After 21 years, the Mumbai Doctor gets a judgment absolving him from Medical Negligence and Rs.20 lakhs compensation. : Adv. ROHiT ERANDE . ©
After 21 years, the Mumbai Doctor gets a judgment absolving him from Medical Negligence and Rs.20 lakhs compensation.
A Case worth reading, especially by the Gynaecologists.
Adv. ROHiT ERANDE
Pune. ©
Case Details
FIRST APPEAL NO. 933 OF 2015
(Against the Order dated 29/10/2015 in Complaint No. 269/2001 of the State Commission Maharashtra)
SURLATA HOSPITAL, MUMBAI-& ANR V/s.
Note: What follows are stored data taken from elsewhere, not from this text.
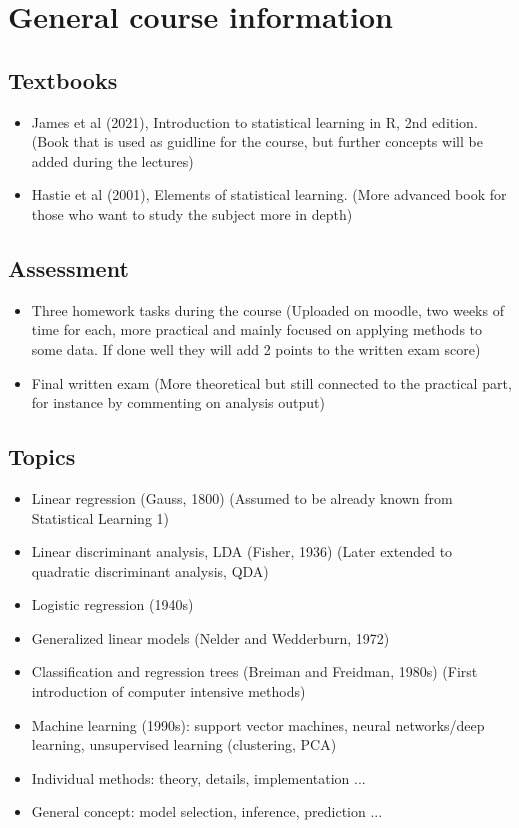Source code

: \chapter{General course information}
  \section{Textbooks}
    \begin{itemize}
      \item James et al (2021), Introduction to statistical learning in R, 2nd edition. (Book that is used as guidline for the course, but further concepts will be added during the lectures)
      \item Hastie et al (2001), Elements of statistical learning. (More advanced book for those who want to study the subject more in depth)
    \end{itemize}

  \section{Assessment}
    \begin{itemize}
      \item Three homework tasks during the course (Uploaded on moodle, two weeks of time for each, more practical and mainly focused on applying methods to some data. If done well they will add 2 points to the written exam score)
      \item Final written exam (More theoretical but still connected to the practical part, for instance by commenting on analysis output)
    \end{itemize}

  \section{Topics}
    \begin{itemize}
      \item Linear regression (Gauss, 1800) (Assumed to be already known from Statistical Learning 1)
      \item Linear discriminant analysis, LDA (Fisher, 1936) (Later extended to quadratic discriminant analysis, QDA)
      \item Logistic regression (1940s)
      \item Generalized linear models (Nelder and Wedderburn, 1972)
      \item Classification and regression trees (Breiman and Freidman, 1980s) (First introduction of computer intensive methods)
      \item Machine learning (1990s): support vector machines, neural networks/deep learning, unsupervised learning (clustering, PCA)
      \item Individual methods: theory, details, implementation ...
      \item General concept: model selection, inference, prediction ...
    \end{itemize}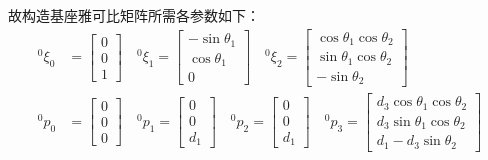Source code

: \documentclass[UTF8, 13pt]{ctexart}
\begin{document}
故构造基座雅可比矩阵所需各参数如下：
\[
\begin{aligned}
    {}^0 \xi_0 &= \begin{bmatrix}
                    0 \\ 0 \\ 1
                \end{bmatrix} \quad
    {}^0 \xi_1 = \begin{bmatrix}
                    -\sin\theta_1 \\ \cos\theta_1 \\ 0
                \end{bmatrix} \quad
    {}^0 \xi_2 = \begin{bmatrix}
                    \cos\theta_1 \cos\theta_2 \\ \sin\theta_1 \cos\theta_2 \\ -\sin\theta_2
                \end{bmatrix} \\
    {}^0 p_0 &= \begin{bmatrix}
                    0 \\ 0 \\ 0
                \end{bmatrix} \quad
    {}^0 p_1 = \begin{bmatrix}
                    0 \\ 0 \\ d_1
                \end{bmatrix} \quad
    {}^0 p_2 = \begin{bmatrix}
                    0 \\ 0 \\ d_1
                \end{bmatrix} \quad
    {}^0 p_3 = \begin{bmatrix}
                    d_3 \cos\theta_1 \cos\theta_2 \\
                    d_3 \sin\theta_1 \cos\theta_2 \\
                    d_1 - d_3 \sin\theta_2
                \end{bmatrix} \\
\end{aligned}
\]
\end{document}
SARASHEEJ SAHEBRAO SHATE & 2 ORS.
BEFORE:
HON'BLE MR. JUSTICE R.K. AGRAWAL,PRESIDENT
HON'BLE DR. S.M. KANTIKAR,MEMBER
Judgment Link :
http://cms.nic.in/ncdrcusersWeb/GetJudgement.do?method=GetJudgement&caseidin=0%2F0%2FFA%2F933%2F2015&dtofhearing=2022-06-21
Short facts :
1. This is the case which was decided on 21st June, after 21 years !!. The state commission allowed the original compliant and the Appellant herein was directed to pay compensation of Rs. 20,00,000/- with interest at 9% p.a., failing which the interest will be 12% p.a. and the Appellant was also directed to pay Rs.25,000/- as costs.
2. The Compliant was filed by the husband -complainant (alongwith his minor daughter) who lost his wife -Sunita (deceased patient) in her second delivery alongwith the baby in the womb. It was alleged that the patient was enrolled on 13.06.2000 during pregnancy. She regularly visited the Opposite Party No. 1 for ante-natal check-up (ANC). It was alleged that the Dr. Sharad Gogte - Opposite Party No. 2 advised that the child in the womb was overweight and may require caesarean section and the delivery would be on 01.10.2000.
3. On 21.09.2000, the patient -34 weeks pregnant, experienced unusual pain in abdomen and immediately she was admitted to the Opposite Party No. 1 Hospital, but inspite of labour pains, Dr. Gogte did not pay proper attention to perform caesarean section, but he left the patient to the care of nurses and ‘Aayas’ and was told to wait for normal delivery. On the next date i.e. 22.09.2000, the patient was shifted to delivery room, accompanied by one ‘Aaya’ only and without a doctor.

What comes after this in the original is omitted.